Mandala menduga Bawaslu Lingga ditunggangi kepentingan politik salah satu paslon Bupati dan Wakil Bupati Lingga.
“Saya menduga Bawaslu Lingga sudah tidak profesional. Hal itu berdasarkan beberapa hal yang saat ini sedang diusut Bawaslu terkesan tidak mendasar,” ujar Mandala dijumpai di Kelurahan Pancur Kecamatan Lingga Utara, Kamis (22/10).
Menurutnya, Bawaslu seakan-akan tidak dapat bekerja secara netral. Karena, dari sebelum masuknya masa kampanye hingga sekarang ini, Bawaslu terkesan tajam ke bawah bagi ASN.
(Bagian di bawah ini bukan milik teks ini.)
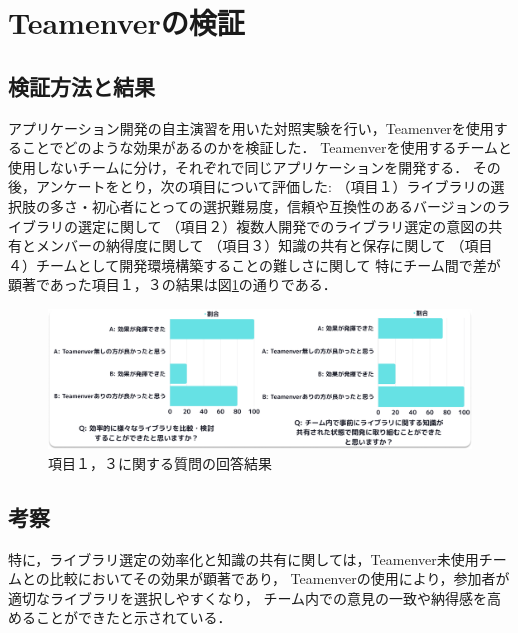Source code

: \documentclass[main]{subfiles}
\begin{document}
\section{Teamenverの検証}
\subsection{検証方法と結果}
アプリケーション開発の自主演習を用いた対照実験を行い，Teamenverを使用することでどのような効果があるのかを検証した．
Teamenverを使用するチームと使用しないチームに分け，それぞれで同じアプリケーションを開発する．
その後，アンケートをとり，次の項目について評価した: 
（項目１）ライブラリの選択肢の多さ・初心者にとっての選択難易度，信頼や互換性のあるバージョンのライブラリの選定に関して
（項目２）複数人開発でのライブラリ選定の意図の共有とメンバーの納得度に関して
（項目３）知識の共有と保存に関して
（項目４）チームとして開発環境構築することの難しさに関して
特にチーム間で差が顕著であった項目１，３の結果は図\ref{fig:result}の通りである．

\begin{figure}[h]
    \centering
    \includegraphics[keepaspectratio,width=1.1\linewidth]{../figures/result.pdf}
    \caption{項目１，３に関する質問の回答結果}
    \label{fig:result}
\end{figure}
\subsection{考察}
特に，ライブラリ選定の効率化と知識の共有に関しては，Teamenver未使用チームとの比較においてその効果が顕著であり，
Teamenverの使用により，参加者が適切なライブラリを選択しやすくなり，
チーム内での意見の一致や納得感を高めることができたと示されている．
\end{document}
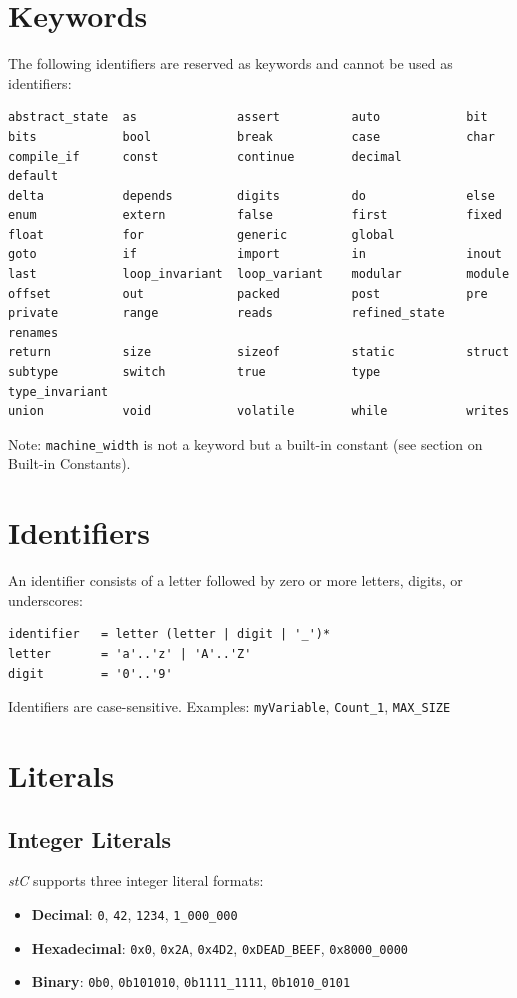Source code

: \documentclass[11pt,letterpaper,twoside,openany]{book}
\begin{document}
\section{Keywords}
The following identifiers are reserved as keywords and cannot be used as identifiers:

\begin{lstlisting}
abstract_state  as              assert          auto            bit
bits            bool            break           case            char
compile_if      const           continue        decimal         default
delta           depends         digits          do              else
enum            extern          false           first           fixed
float           for             generic         global
goto            if              import          in              inout
last            loop_invariant  loop_variant    modular         module
offset          out             packed          post            pre
private         range           reads           refined_state   renames
return          size            sizeof          static          struct
subtype         switch          true            type            type_invariant
union           void            volatile        while           writes
\end{lstlisting}

Note: \verb'machine_width' is not a keyword but a built-in constant (see section on Built-in Constants).

\section{Identifiers}
An identifier consists of a letter followed by zero or more letters, digits, or underscores:
\begin{lstlisting}
identifier   = letter (letter | digit | '_')*
letter       = 'a'..'z' | 'A'..'Z'
digit        = '0'..'9'
\end{lstlisting}

Identifiers are case-sensitive. Examples: \verb'myVariable', \verb'Count_1', \verb'MAX_SIZE'

\section{Literals}

\subsection{Integer Literals}
\emph{stC} supports three integer literal formats:
\begin{itemize}
\item \textbf{Decimal}: \verb'0', \verb'42', \verb'1234', \verb'1_000_000'
\item \textbf{Hexadecimal}: \verb'0x0', \verb'0x2A', \verb'0x4D2', \verb'0xDEAD_BEEF', \verb'0x8000_0000'
\item \textbf{Binary}: \verb'0b0', \verb'0b101010', \verb'0b1111_1111', \verb'0b1010_0101'
\end{itemize}
\end{document}
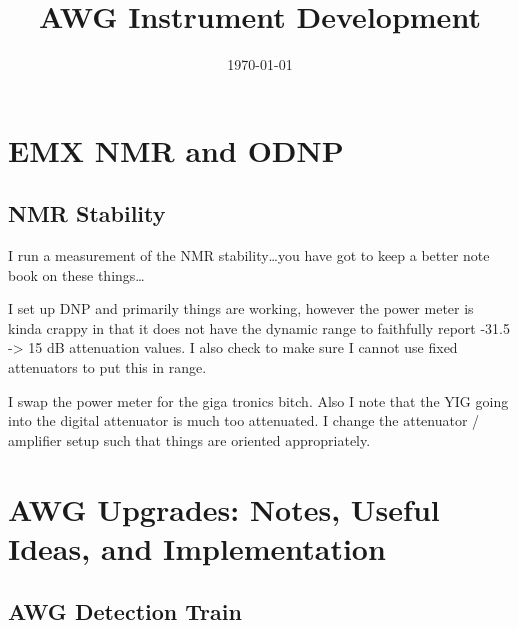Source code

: \documentclass[10pt]{book}
\title{AWG Instrument Development}
\date{\today}
\begin{document}
\maketitle

\chapter{EMX NMR and ODNP}
\section{NMR Stability}
I run a measurement of the NMR stability\ldots you have got to keep a better note book on these things\ldots

I set up DNP and primarily things are working, however the power meter is kinda crappy in that it does not have the dynamic range to faithfully report -31.5 -> 15 dB attenuation values. I also check to make sure I cannot use fixed attenuators to put this in range.

I swap the power meter for the giga tronics bitch. Also I note that the YIG going into the digital attenuator is much too attenuated. I change the attenuator / amplifier setup such that things are oriented appropriately.


\chapter{AWG Upgrades: Notes, Useful Ideas, and Implementation}
\section{AWG Detection Train}
\end{document}
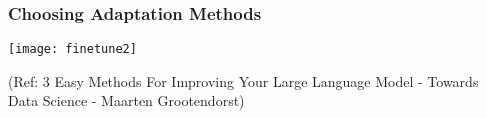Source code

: 
\begin{frame}[fragile]\frametitle{Choosing Adaptation Methods}


		\begin{center}
		\texttt{[image: finetune2]}
		\end{center}

{\tiny (Ref: 3 Easy Methods For Improving Your Large Language Model - Towards Data Science - Maarten Grootendorst)}

\end{frame}

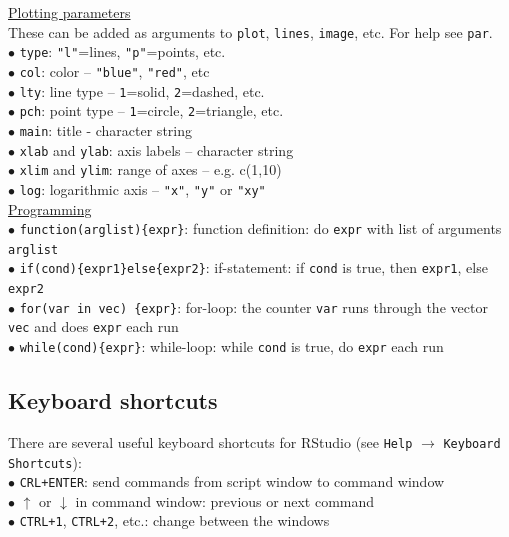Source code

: \documentclass[a4paper,11pt,twocolumn,tablecaptionabove]{scrartcl}
\begin{document}
\noindent \underline{Plotting parameters}\\
These can be added as arguments to \texttt{plot}, \texttt{lines}, \texttt{image}, etc. For help see \texttt{par}.\\
$\bullet$ \texttt{type}: \texttt{"l"}=lines, \texttt{"p"}=points, etc.\\
$\bullet$ \texttt{col}: color -- \texttt{"blue"}, \texttt{"red"}, etc\\
$\bullet$ \texttt{lty}: line type -- \texttt{1}=solid, \texttt{2}=dashed, etc.\\
$\bullet$ \texttt{pch}: point type -- \texttt{1}=circle, \texttt{2}=triangle, etc.\\
$\bullet$ \texttt{main}: title - character string\\
$\bullet$ \texttt{xlab} and \texttt{ylab}: axis labels -- character string\\
$\bullet$ \texttt{xlim} and \texttt{ylim}: range of axes -- e.g. c(1,10)\\ 
$\bullet$ \texttt{log}: logarithmic axis -- \texttt{"x"}, \texttt{"y"} or \texttt{"xy"}\\

\noindent \underline{Programming}\\
$\bullet$ \verb!function(arglist){expr}!: function definition: do \texttt{expr} with list of arguments \texttt{arglist} \\ 
$\bullet$ \verb!if(cond){expr1}else{expr2}!: if-statement: if \texttt{cond} is true, then \texttt{expr1}, else \texttt{expr2} \\
$\bullet$ \verb!for(var in vec) {expr}!: for-loop: the counter \texttt{var} runs through the vector \texttt{vec} and does \texttt{expr} each run\\
$\bullet$ \verb!while(cond){expr}!: while-loop: while \texttt{cond} is true, do \texttt{expr} each run\\

\subsection{Keyboard shortcuts}

There are several useful keyboard shortcuts for RStudio (see \texttt{Help} $\rightarrow$ \texttt{Keyboard Shortcuts}):\\
$\bullet$ \texttt{CRL+ENTER}: send commands from script window to command window\\
$\bullet$ $\uparrow$ or $\downarrow$ in command window: previous or next command\\
$\bullet$ \texttt{CTRL+1}, \texttt{CTRL+2}, etc.: change between the windows\\
\end{document}
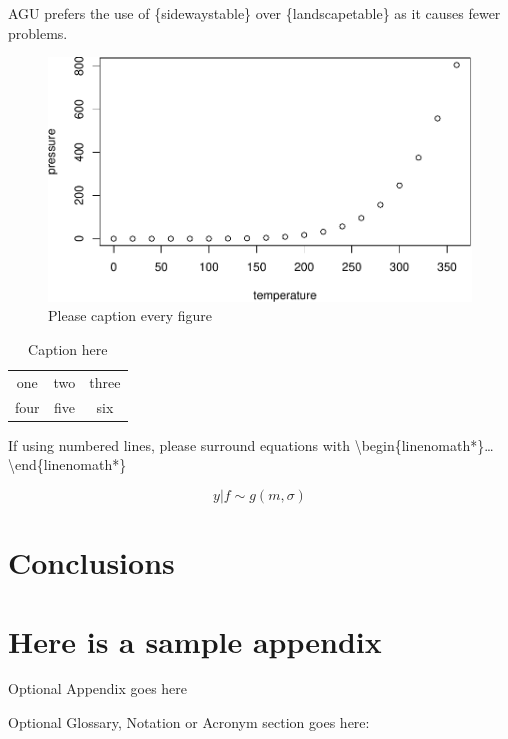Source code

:\documentclass[draft,linenumbers]{agujournal2018}
\begin{document}
AGU prefers the use of \{sidewaystable\} over \{landscapetable\} as it
causes fewer problems.

\begin{figure}
\includegraphics{article_template_agu_article_files/figure-latex/unnamed-chunk-3-1} \caption{Please caption every figure}\label{fig:unnamed-chunk-3}
\end{figure}

\begin{table}
\caption{Caption here}
\label{tab:signif_gap_clos}
\begin{tabular}{ccc}
one&two&three\\
four&five&six
\end{tabular}
\end{table}

If using numbered lines, please surround equations with
\textbackslash{}begin\{linenomath*\}\ldots{}
\textbackslash{}end\{linenomath*\}

\begin{linenomath*}
\begin{equation}
y|{f} \sim g(m, \sigma)
\end{equation}
\end{linenomath*}

\section{Conclusions}

\appendix
\section{Here is a sample appendix}

Optional Appendix goes here

Optional Glossary, Notation or Acronym section goes here:
\end{document}
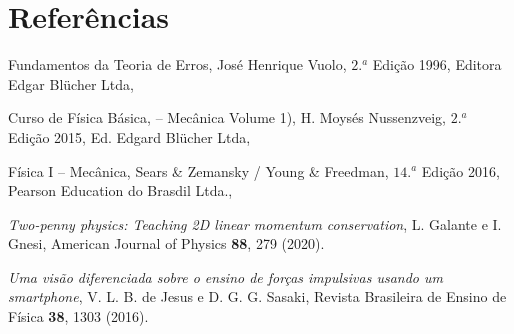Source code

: \chapter{Referências}
\vspace{-0.7cm}

\begin{thebibliography}{9}
 Fundamentos da Teoria de Erros,  José Henrique Vuolo,  $2.^a$ Edição 1996, Editora Edgar Blücher Ltda,

 Curso de Física Básica,  – Mecânica Volume 1), H. Moysés Nussenzveig, $2.^a$ Edição 2015, Ed. Edgard Blücher Ltda,

 Física I – Mecânica, Sears \& Zemansky / Young \& Freedman, $14.^a$ Edição 2016, Pearson Education do Brasdil Ltda., 

{\it Two-penny physics: Teaching 2D linear momentum conservation}, 
L. Galante e I. Gnesi, 
American Journal of Physics {\bf88}, 279  (2020).

{\it Uma visão diferenciada sobre o ensino de forças impulsivas
usando um smartphone}, 
V. L. B. de Jesus e D. G. G. Sasaki, 
Revista Brasileira de Ensino de Física {\bf38}, 1303  (2016).
\end{thebibliography}

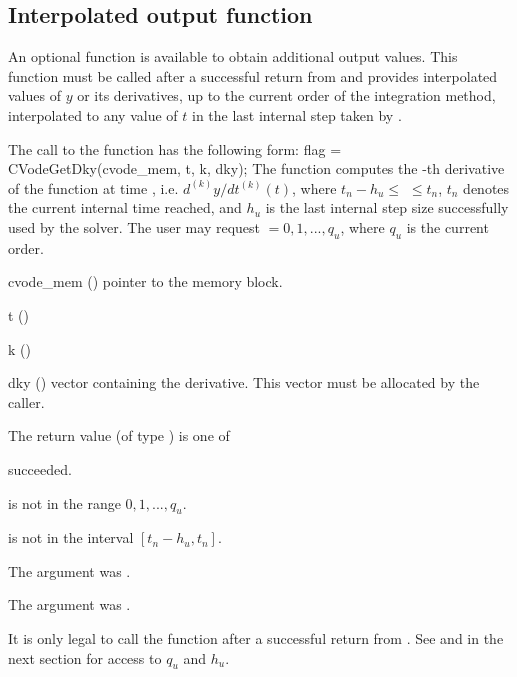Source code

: 
\subsection{Interpolated output function}\label{ss:optional_dky}

An optional function  is available to obtain additional output values.  
This function must be called after a successful return from  and provides 
interpolated values of $y$ or its derivatives, up to the current order of the 
integration method, interpolated to any value of $t$ in the last internal step 
taken by {\cvode}.

The call to the  function has the following form:
{
  flag = CVodeGetDky(cvode\_mem, t, k, dky);
}
{
  The function  computes the -th derivative of the  function at      
  time , i.e. $d^{(k)}y/dt^{(k)} (t)$, where $t_n - h_u \le$  $\le t_n$, 
  $t_n$ denotes the current internal time reached, and $h_u$ is the 
  last internal step size successfully used by the solver. 
  The user may request  $= 0, 1, ..., q_u$, where $q_u$ is the 
  current order. 
}
{
  \begin{args}
  \item[cvode\_mem] ()
    pointer to the {\cvode} memory block.
  \item[t] ()
  \item[k] ()
  \item[dky] ()
    vector containing the derivative.
    This vector must be allocated by the caller. 
  \end{args}
}
{
  The return value  (of type ) is one of
  \begin{args} 
  \item[\Id{OKAY}]
     succeeded.
  \item[\Id{BAD\_K}] 
     is not in the range $0, 1, ..., q_u$.
  \item[\Id{BAD\_T}] 
     is not in the interval $[t_n - h_u , t_n]$.
  \item[\Id{BAD\_DKY}] 
    The  argument was .
  \item[\Id{DKY\_NO\_MEM}] 
    The  argument was .
  \end{args}

}
{
  It is only legal to call the function  after a 
  successful return from . See  
  and  in the next section for access to 
  $q_u$ and $h_u$.
}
“ASN kan mempunyai hak pilih namun saat ini mereka seperti di cabut Hak Berdemokrasi,” tegas Mandala.
Kata dia, seharusnya Bawaslu Lingga lebih jeli melihat permasalahan.
“Jangan tipis kuping, sanggup menumbalkan orang yang tidak bersalah karena kepentingan,” tutur Mandala.
Dia menjelaskan, saat ini ASN dituntut untuk bersikap netral tidak memihak kepada masing-masing pasangan calon peserta Pilkada. Disisi lain ASN mempunyai hak pilih dalam pemilihan kepala daerah.
“Dalam arti boleh ikut berpartisipasi mencoblos. Hal semacam ini membuat ambiguitas bagi para ASN,” nilai Mandala.
Dia mengungkapkan, netralitas jika didefinisikan adalah sikap netral tidak memihak.
“Bagaimana mungkin jika seorang ASN yang dituntut netral tapi boleh mencoblos. Jadi, dalam hal ini ASN dipandang harus kemudian menaruh rasa netral. Diperjelas dimana letak posisi kata netral khusus untuk ASN,” terangnya.
Diketahui, dalam peraturan pemerintah nomor 37 tahun 2004, jelas bahwa larangan yang dimaksud apabila ASN menjadi pengurus atau anggota partai politik.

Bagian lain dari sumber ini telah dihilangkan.